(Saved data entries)

******

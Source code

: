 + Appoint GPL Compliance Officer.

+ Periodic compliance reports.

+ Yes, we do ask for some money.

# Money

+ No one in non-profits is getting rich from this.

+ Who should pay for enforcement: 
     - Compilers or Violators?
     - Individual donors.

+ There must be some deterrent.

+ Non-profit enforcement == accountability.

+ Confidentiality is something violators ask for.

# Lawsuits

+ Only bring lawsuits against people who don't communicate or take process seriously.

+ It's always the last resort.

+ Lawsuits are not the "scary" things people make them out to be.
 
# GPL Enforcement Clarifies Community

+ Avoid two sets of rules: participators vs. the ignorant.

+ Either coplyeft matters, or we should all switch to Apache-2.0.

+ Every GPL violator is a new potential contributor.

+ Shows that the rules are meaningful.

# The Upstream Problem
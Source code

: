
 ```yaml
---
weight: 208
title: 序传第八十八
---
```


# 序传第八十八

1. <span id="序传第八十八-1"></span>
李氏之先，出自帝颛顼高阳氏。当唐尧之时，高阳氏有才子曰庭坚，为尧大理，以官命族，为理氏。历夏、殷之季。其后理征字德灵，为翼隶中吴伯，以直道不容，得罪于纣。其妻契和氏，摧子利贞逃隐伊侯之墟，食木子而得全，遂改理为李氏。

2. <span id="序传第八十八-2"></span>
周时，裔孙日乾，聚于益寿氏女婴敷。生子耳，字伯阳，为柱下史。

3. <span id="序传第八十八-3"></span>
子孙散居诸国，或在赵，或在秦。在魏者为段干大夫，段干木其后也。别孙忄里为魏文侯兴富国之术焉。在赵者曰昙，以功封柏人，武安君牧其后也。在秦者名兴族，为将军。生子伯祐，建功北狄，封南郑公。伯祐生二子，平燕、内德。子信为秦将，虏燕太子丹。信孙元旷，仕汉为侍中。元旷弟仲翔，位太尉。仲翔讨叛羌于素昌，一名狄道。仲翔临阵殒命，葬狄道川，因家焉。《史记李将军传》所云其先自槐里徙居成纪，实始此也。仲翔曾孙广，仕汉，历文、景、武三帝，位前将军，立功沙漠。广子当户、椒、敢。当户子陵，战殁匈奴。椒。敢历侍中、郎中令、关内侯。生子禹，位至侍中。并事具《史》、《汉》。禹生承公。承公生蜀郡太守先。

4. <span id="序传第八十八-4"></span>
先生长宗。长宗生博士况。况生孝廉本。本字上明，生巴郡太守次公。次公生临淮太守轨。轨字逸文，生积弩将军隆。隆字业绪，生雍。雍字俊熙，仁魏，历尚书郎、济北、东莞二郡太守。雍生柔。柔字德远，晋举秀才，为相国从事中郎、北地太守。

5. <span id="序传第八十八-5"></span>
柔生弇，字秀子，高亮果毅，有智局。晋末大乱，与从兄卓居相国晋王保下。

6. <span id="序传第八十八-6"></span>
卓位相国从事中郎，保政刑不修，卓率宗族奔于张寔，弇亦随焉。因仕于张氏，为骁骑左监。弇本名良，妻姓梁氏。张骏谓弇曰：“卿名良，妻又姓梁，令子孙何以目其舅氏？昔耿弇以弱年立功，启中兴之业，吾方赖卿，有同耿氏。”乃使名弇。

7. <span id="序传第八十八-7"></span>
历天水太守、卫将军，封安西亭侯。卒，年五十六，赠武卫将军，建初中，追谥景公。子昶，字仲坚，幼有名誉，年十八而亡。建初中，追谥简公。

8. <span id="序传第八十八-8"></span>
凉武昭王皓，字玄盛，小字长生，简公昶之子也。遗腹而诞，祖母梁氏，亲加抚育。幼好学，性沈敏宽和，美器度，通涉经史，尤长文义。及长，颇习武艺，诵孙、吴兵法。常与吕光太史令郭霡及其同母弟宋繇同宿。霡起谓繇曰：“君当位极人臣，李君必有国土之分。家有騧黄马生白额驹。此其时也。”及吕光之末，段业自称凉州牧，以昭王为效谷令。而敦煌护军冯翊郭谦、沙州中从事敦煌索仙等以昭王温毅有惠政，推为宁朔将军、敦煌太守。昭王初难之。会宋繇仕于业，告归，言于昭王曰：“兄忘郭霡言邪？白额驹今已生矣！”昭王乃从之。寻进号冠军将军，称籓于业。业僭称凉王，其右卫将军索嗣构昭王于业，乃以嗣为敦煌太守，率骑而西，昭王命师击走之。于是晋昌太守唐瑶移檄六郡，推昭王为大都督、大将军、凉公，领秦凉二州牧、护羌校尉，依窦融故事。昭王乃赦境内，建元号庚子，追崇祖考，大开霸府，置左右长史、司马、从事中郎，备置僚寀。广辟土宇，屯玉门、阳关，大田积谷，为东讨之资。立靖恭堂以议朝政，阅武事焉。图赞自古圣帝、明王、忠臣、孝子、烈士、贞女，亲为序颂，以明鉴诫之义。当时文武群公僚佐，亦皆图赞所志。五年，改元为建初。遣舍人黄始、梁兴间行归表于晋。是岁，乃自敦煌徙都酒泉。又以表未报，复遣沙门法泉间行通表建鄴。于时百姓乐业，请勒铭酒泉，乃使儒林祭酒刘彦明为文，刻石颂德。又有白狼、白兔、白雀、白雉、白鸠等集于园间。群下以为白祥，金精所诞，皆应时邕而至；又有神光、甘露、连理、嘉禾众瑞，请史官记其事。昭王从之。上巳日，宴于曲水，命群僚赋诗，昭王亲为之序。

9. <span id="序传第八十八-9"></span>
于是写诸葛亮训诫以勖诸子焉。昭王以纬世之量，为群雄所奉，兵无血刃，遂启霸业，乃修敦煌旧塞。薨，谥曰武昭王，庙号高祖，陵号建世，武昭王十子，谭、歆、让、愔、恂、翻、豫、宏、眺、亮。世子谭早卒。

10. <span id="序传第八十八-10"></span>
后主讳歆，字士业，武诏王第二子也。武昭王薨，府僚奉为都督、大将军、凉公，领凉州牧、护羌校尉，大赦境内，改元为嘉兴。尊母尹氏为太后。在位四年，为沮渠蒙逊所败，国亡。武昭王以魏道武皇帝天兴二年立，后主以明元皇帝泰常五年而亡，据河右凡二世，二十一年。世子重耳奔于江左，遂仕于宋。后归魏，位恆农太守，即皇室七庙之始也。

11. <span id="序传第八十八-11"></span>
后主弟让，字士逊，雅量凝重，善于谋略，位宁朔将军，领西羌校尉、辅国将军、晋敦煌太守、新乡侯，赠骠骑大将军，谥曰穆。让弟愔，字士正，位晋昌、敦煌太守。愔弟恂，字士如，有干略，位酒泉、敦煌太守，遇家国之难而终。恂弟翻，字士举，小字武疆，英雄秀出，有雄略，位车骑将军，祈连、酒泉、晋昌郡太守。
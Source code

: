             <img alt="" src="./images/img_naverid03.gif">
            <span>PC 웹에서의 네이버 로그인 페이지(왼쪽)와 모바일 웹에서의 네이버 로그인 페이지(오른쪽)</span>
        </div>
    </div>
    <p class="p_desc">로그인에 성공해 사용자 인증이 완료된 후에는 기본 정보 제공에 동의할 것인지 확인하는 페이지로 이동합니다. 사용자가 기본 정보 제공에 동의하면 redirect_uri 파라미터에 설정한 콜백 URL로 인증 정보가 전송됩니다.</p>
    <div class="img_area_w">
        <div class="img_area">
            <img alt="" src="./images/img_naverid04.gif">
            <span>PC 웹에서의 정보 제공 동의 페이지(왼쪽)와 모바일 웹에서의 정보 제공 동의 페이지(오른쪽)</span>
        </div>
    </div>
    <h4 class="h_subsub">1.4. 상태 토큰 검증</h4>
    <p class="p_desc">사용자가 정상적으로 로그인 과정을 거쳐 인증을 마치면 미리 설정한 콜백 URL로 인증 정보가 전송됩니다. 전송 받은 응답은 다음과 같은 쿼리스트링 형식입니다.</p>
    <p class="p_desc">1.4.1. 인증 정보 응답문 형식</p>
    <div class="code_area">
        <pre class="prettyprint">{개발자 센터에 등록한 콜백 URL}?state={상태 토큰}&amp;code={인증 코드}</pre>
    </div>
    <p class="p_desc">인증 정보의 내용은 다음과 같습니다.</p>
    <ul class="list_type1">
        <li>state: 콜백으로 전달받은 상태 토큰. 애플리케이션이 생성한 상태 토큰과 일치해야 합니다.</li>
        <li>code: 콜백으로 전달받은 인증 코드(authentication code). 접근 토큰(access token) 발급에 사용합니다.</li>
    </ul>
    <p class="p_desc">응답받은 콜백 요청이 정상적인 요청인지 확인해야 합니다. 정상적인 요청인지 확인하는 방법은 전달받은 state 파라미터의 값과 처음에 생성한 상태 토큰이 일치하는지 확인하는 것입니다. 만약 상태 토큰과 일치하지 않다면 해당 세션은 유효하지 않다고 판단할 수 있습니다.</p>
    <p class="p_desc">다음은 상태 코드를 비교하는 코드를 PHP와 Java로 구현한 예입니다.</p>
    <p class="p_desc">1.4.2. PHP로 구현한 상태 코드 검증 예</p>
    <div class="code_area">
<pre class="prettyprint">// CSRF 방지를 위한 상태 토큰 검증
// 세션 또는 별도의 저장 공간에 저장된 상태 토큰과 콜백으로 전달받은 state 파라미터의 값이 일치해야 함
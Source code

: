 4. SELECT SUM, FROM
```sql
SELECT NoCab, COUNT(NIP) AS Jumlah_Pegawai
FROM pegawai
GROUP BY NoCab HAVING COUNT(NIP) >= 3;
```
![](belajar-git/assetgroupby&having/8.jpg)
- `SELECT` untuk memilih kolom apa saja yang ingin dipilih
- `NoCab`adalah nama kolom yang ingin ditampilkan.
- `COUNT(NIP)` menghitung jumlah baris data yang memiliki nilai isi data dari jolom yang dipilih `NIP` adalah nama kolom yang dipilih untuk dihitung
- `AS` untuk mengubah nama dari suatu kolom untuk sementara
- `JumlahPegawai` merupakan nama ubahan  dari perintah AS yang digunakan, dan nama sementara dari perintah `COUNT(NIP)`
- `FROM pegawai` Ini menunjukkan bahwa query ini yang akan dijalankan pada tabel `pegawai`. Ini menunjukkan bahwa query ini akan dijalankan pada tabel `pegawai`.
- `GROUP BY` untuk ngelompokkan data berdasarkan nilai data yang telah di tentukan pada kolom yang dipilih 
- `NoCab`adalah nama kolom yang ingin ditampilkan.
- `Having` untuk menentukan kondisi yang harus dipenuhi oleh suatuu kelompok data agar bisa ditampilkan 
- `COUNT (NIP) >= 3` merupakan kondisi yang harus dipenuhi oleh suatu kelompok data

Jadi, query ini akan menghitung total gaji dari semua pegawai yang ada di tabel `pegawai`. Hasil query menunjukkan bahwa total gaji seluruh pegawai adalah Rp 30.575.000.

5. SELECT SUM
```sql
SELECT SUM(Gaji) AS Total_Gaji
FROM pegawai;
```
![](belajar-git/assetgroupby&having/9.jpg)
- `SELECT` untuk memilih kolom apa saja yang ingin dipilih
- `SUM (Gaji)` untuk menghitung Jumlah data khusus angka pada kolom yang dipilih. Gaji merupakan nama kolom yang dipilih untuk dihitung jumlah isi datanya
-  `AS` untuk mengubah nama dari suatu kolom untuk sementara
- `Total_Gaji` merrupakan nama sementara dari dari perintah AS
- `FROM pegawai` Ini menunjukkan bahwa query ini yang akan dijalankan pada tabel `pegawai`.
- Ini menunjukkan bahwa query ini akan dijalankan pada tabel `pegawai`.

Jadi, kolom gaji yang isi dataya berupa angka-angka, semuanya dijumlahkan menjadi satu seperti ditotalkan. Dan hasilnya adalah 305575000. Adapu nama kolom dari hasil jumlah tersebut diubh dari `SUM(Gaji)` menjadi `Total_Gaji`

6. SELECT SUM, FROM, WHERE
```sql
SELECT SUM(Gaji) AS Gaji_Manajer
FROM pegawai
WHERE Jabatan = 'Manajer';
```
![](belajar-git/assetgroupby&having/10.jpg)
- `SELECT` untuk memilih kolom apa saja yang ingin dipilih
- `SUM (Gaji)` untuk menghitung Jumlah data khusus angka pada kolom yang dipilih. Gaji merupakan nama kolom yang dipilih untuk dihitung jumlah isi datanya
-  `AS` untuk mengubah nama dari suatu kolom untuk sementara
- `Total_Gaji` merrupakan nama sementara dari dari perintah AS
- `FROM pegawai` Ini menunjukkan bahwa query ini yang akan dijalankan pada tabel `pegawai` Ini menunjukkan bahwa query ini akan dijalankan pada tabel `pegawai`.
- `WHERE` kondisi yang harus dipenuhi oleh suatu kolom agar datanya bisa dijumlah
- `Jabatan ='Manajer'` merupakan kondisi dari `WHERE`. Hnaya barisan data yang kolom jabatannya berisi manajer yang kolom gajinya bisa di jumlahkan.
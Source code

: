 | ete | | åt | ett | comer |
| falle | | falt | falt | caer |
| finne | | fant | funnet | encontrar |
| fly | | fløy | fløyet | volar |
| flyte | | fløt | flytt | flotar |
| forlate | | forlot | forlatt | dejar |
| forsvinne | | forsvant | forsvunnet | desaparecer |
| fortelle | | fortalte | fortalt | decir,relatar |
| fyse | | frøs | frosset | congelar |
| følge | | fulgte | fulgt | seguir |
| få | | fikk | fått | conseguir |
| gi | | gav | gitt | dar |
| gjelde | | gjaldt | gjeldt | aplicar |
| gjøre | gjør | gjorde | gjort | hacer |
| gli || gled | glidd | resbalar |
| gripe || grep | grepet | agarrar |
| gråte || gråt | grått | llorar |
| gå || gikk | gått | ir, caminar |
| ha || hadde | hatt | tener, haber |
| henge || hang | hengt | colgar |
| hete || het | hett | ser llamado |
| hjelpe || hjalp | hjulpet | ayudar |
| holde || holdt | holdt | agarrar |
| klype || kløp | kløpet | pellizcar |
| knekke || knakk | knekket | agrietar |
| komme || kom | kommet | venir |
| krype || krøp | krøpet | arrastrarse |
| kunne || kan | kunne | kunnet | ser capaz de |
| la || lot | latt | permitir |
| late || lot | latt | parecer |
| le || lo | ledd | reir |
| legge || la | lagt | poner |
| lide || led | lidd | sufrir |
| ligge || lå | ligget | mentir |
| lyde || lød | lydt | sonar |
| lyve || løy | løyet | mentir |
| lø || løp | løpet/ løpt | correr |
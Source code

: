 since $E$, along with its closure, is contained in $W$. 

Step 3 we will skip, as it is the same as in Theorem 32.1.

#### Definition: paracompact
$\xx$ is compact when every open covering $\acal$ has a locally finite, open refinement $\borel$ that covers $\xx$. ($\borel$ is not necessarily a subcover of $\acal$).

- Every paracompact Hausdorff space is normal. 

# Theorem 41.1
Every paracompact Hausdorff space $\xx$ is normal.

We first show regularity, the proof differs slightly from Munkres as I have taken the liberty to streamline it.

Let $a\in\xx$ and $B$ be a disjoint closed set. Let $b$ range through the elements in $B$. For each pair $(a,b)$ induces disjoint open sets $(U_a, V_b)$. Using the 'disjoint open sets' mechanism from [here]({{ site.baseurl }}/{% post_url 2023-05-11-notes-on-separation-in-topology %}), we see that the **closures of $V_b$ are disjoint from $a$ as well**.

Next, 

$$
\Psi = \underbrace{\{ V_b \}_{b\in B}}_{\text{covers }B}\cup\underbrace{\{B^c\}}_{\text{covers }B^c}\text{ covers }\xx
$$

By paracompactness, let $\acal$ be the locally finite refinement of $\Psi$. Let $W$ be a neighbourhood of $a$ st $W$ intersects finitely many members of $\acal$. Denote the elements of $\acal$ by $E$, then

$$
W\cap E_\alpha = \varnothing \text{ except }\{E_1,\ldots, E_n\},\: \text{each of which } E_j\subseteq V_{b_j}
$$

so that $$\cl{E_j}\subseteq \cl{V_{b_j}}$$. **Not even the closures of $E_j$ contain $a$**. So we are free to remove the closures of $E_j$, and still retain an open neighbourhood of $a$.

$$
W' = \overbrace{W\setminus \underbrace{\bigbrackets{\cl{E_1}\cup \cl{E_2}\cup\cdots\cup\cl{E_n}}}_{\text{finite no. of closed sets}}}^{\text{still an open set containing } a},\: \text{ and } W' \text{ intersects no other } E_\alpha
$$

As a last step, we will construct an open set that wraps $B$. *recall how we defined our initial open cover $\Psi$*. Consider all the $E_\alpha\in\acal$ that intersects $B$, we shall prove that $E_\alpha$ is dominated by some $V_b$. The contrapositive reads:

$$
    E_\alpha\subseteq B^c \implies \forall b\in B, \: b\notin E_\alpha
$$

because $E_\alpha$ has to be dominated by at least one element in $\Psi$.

******

YOUR ASSIGNMENT » Show every line in the entries where the string "일치해야" occurs.

FINISHED EXERCISE »
        <li>state: 콜백으로 전달받은 상태 토큰. 애플리케이션이 생성한 상태 토큰과 일치해야 합니다.</li>
// 세션 또는 별도의 저장 공간에 저장된 상태 토큰과 콜백으로 전달받은 state 파라미터의 값이 일치해야 함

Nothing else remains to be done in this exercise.